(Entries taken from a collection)

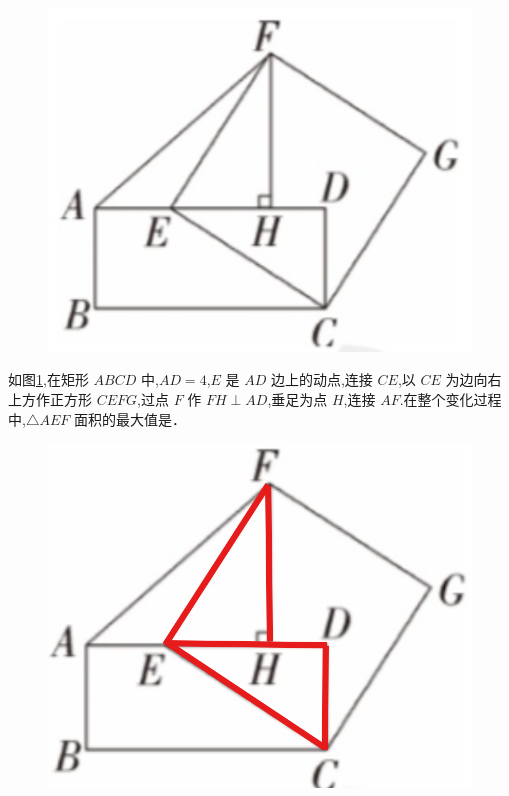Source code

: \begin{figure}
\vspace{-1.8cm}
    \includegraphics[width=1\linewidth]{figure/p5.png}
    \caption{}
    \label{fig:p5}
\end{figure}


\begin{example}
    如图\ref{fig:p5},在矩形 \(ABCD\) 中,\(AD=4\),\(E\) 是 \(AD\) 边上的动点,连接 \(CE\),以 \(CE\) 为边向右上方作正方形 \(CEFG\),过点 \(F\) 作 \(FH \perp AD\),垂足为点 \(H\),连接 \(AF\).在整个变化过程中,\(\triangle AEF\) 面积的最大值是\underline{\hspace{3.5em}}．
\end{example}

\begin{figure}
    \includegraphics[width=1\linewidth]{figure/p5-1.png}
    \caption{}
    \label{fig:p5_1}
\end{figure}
==
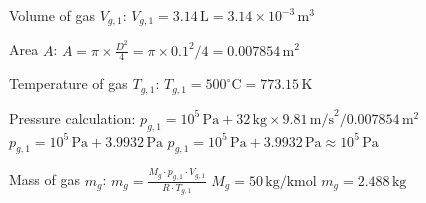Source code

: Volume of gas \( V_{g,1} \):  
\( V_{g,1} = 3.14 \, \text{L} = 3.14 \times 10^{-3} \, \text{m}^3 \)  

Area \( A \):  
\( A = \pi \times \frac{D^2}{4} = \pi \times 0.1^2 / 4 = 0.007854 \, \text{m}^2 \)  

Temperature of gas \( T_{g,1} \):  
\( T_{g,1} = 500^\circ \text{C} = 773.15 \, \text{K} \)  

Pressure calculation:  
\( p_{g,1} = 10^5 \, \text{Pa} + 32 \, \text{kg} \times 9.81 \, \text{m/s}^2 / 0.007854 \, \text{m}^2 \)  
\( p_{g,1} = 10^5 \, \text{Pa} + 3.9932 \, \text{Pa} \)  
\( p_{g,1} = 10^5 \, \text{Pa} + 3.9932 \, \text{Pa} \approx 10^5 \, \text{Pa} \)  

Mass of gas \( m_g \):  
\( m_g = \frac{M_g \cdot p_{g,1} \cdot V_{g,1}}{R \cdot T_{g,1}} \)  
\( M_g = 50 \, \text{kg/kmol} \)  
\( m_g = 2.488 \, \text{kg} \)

TASK »
Whenever the word "times" shows up in a line of the entries, copy that line.

WRITTEN SOLUTION »
\( V_{g,1} = 3.14 \, \text{L} = 3.14 \times 10^{-3} \, \text{m}^3 \)  
\( A = \pi \times \frac{D^2}{4} = \pi \times 0.1^2 / 4 = 0.007854 \, \text{m}^2 \)  
\( p_{g,1} = 10^5 \, \text{Pa} + 32 \, \text{kg} \times 9.81 \, \text{m/s}^2 / 0.007854 \, \text{m}^2 \)  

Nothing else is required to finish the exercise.